This weekend we played Greece in a World Cup qualifier at New River Stadium in London. I’ll guarantee you everyone on our side was out of pocket to be there.
Unfortunately, in the game we were a bit nervous and played our worst footy in the first half. Our coach Dave Hunter gave it to us at halftime and by the time we realised they were just like us – despite having a former Junior Kiwis half and a gun hooker who’ll succeed Damien Cook at Souths – it was too late. We won the second half though.
Keeping up the fitness level is a big thing for blokes like me compared to the full-time players who are writing the other stories on this site. You get up early in the morning, get your kids off to school, go to work, come home with the kids after picking them up, dinner … and you’re buggered.
Oh, you’ve got to go to training.
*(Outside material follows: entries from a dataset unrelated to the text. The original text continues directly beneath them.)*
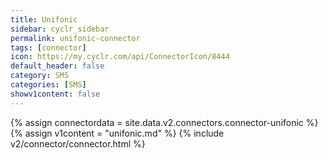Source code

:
 ```yaml
---
title: Unifonic
sidebar: cyclr_sidebar
permalink: unifonic-connector
tags: [connector]
icon: https://my.cyclr.com/api/ConnectorIcon/8444
default_header: false
category: SMS
categories: [SMS]
showv1content: false
---
```

{% assign connectordata = site.data.v2.connectors.connector-unifonic %}
{% assign v1content = "unifonic.md" %}
{% include v2/connector/connector.html %}	
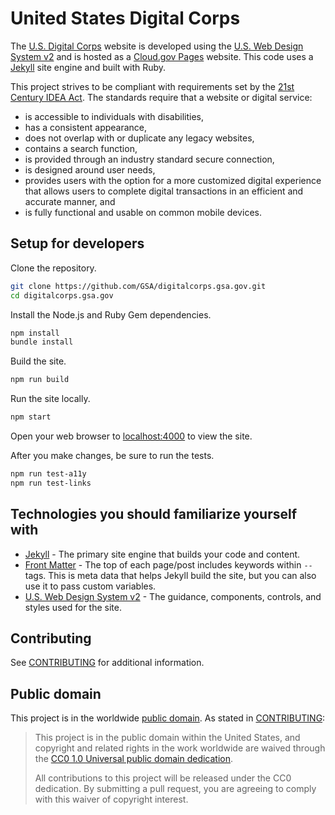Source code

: # United States Digital Corps

The [U.S. Digital Corps](https://digitalcorps.gsa.gov) website is developed using the [U.S. Web Design System v2](https://v2.designsystem.digital.gov) and is hosted as a [Cloud.gov Pages](https://federalist.18f.gov/) website.  This code uses a [Jekyll](https://jekyllrb.com) site engine and built with Ruby.

This project strives to be compliant with requirements set by the [21st Century IDEA Act](https://www.congress.gov/bill/115th-congress/house-bill/5759). The standards require that a website or digital service:

- is accessible to individuals with disabilities,
- has a consistent appearance,
- does not overlap with or duplicate any legacy websites,
- contains a search function,
- is provided through an industry standard secure connection,
- is designed around user needs,
- provides users with the option for a more customized digital experience that allows users to complete digital transactions in an efficient and accurate manner, and
- is fully functional and usable on common mobile devices.

## Setup for developers

Clone the repository.

```bash
git clone https://github.com/GSA/digitalcorps.gsa.gov.git
cd digitalcorps.gsa.gov
```

Install the Node.js and Ruby Gem dependencies.

```bash
npm install
bundle install
```

Build the site.

```bash
npm run build
```

Run the site locally.

```bash
npm start
```

Open your web browser to [localhost:4000](http://localhost:4000/) to view the site.

After you make changes, be sure to run the tests.

```bash
npm run test-a11y
npm run test-links
```

## Technologies you should familiarize yourself with

- [Jekyll](https://jekyllrb.com/docs/) - The primary site engine that builds your code and content.
- [Front Matter](https://jekyllrb.com/docs/frontmatter) - The top of each page/post includes keywords within `--` tags. This is meta data that helps Jekyll build the site, but you can also use it to pass custom variables.
- [U.S. Web Design System v2](https://v2.designsystem.digital.gov) - The guidance, components, controls, and styles used for the site.

## Contributing

See [CONTRIBUTING](.github/CONTRIBUTING.md) for additional information.

## Public domain

This project is in the worldwide [public domain](LICENSE.md). As stated in [CONTRIBUTING](.github/CONTRIBUTING.md):

> This project is in the public domain within the United States, and copyright
> and related rights in the work worldwide are waived through the [CC0 1.0
> Universal public domain dedication](https://creativecommons.org/publicdomain/zero/1.0/).
>
> All contributions to this project will be released under the CC0 dedication.
> By submitting a pull request, you are agreeing to comply with this waiver of
> copyright interest.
Or at least go for a run when it’s one degree outside. You don’t want to do it, do you? But in these games, you’re playing against guys who have more time to train. You force yourself to go out and do it.
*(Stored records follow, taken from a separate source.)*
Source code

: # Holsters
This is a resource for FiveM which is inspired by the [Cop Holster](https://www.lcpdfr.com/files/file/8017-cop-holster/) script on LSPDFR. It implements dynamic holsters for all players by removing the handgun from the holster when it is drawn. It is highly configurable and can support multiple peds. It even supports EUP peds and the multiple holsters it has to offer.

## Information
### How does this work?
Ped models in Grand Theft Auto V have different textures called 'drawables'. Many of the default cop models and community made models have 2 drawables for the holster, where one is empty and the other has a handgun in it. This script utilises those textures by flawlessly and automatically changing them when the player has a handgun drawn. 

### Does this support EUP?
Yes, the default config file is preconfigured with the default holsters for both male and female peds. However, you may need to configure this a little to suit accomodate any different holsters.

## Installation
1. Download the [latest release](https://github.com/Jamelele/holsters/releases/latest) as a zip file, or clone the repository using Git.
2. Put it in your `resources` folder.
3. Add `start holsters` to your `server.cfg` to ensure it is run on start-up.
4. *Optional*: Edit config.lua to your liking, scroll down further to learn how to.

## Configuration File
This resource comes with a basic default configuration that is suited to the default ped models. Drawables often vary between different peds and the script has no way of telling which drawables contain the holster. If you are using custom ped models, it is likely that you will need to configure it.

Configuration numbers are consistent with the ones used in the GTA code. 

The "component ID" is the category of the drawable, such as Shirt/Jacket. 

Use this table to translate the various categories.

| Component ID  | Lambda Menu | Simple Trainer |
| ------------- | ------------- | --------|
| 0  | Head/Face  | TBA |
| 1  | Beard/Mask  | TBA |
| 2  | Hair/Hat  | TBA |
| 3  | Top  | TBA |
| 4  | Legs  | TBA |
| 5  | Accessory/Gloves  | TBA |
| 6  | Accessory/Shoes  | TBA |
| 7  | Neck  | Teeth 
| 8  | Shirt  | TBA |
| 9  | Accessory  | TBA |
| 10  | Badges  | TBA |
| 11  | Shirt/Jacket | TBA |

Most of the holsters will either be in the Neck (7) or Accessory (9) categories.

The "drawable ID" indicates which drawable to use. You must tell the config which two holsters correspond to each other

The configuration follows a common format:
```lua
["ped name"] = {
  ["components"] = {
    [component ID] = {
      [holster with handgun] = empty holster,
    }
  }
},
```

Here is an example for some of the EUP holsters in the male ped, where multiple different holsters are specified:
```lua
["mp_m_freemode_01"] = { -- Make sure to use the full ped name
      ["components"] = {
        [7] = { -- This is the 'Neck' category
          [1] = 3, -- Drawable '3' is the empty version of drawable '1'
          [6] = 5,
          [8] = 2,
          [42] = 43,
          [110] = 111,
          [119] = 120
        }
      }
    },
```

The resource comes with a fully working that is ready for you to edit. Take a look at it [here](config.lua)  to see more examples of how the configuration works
And here in London, people know what rugby league is! These guys, wearing the Norway national team tracksuit top, they are used to being ignored or people kind of just being confused. Here, even in the south of England, people are coming up to them and talking about the game. The Norwegian kids are saying: ‘how good’s this? I’m famous!”
I’ll admit it’s probably a weird sight: an Indigenous man with an arm and a half running around with a league ball in snowy Scandinavia. You never know where life will take you.
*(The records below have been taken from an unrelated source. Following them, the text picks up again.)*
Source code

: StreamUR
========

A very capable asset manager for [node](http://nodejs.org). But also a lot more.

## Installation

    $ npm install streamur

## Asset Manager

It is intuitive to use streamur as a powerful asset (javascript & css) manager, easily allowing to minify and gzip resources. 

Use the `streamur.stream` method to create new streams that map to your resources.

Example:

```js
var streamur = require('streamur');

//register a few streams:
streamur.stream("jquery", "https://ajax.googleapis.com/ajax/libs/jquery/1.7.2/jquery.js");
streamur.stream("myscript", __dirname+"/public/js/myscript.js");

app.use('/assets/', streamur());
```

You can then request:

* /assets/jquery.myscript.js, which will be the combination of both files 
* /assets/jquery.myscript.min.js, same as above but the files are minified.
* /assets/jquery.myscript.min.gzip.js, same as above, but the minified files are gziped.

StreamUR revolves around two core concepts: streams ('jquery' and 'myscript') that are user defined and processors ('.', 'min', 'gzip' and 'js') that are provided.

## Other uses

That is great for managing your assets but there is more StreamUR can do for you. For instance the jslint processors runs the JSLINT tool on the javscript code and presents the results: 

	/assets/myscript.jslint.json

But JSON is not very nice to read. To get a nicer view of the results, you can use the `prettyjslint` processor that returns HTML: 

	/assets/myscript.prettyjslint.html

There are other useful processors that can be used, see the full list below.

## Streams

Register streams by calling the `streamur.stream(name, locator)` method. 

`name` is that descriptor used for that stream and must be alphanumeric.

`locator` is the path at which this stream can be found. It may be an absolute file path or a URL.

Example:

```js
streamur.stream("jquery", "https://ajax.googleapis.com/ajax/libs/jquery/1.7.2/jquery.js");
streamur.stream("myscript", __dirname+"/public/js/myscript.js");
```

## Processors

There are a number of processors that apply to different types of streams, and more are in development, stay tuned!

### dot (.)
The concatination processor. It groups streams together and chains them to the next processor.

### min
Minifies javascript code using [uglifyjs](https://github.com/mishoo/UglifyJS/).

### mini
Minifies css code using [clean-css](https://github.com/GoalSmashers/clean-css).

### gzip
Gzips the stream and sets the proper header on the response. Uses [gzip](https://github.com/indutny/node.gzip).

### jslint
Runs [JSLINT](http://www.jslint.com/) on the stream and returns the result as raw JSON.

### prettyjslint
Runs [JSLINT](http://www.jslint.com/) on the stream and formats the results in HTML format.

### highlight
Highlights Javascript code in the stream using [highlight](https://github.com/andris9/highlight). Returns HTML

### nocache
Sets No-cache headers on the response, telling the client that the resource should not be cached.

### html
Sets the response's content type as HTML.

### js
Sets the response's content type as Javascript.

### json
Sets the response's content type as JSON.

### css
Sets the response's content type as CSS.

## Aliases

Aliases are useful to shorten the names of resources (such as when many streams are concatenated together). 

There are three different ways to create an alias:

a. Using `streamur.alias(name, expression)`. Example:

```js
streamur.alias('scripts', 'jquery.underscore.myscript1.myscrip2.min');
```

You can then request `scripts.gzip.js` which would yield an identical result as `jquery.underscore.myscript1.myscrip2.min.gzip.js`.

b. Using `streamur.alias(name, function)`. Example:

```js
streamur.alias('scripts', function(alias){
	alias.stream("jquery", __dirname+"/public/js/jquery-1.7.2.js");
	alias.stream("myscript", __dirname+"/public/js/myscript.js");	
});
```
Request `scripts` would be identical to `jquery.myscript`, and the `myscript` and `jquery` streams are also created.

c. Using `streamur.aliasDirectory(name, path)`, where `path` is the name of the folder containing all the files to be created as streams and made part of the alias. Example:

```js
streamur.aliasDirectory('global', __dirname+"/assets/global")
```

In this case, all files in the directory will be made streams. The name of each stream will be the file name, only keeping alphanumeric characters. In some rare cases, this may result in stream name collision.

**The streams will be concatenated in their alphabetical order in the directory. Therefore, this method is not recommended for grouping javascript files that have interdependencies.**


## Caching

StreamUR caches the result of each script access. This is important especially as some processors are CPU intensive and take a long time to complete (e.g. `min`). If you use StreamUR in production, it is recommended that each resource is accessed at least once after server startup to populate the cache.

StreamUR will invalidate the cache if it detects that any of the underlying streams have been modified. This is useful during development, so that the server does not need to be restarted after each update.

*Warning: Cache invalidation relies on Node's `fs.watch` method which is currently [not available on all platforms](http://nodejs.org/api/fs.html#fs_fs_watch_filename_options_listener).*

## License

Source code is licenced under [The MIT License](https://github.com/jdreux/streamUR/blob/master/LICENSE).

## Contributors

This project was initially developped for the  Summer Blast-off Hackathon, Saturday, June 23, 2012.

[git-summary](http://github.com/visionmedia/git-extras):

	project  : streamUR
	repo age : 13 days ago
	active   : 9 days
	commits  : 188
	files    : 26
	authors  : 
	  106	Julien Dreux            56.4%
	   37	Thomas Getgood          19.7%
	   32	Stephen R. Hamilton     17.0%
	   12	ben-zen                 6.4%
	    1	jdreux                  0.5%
I’m settled in Norway now. I’ve got a job with a hotel group, my son – Jymaal Sonny – is back home in Cairns and he’s on the Cowboys’ books, training with them and the Northern Pride. There are three daughters here with us in Scandinavia.
I had a good childhood; just everyone played sport in the family. My dad, Peter Kyle, was a well-known local player and when I came home from Edge Hill Primary School and said I was going to play footy, he said, ‘OK, here’s some extras we can do to make sure you do it well’.
‘If they’re not going to let me play the game I want to play, I’m gonna be better than them so they do let me’.
They are the moments I go back to: the kids at school telling me I can’t play footy and the night I met my wife. They are two days that changed my life.
When I go home, I give away all the jerseys and polos I can. If I could do more to help rugby league back home for indigenous kids I would – but then again, helping start the game in a new country is pretty cool too.
These days, out on the field, I see it all the time.
We run out, one of them looks across at me before kick-off … you can see the look on their faces, you can see them talking to each other. “Let’s run at him”.
Now, my tackling technique is all right shoulder. I place myself in the right position to use my right. I’ll leave just a little more of a gap so they think they can make it through there, then I used my right shoulder. That’s not to say I’ve got nothing on the left, I do.
And they try running at me. And you can see them talking again: “let’s run at someone else”. That’s the thing I love.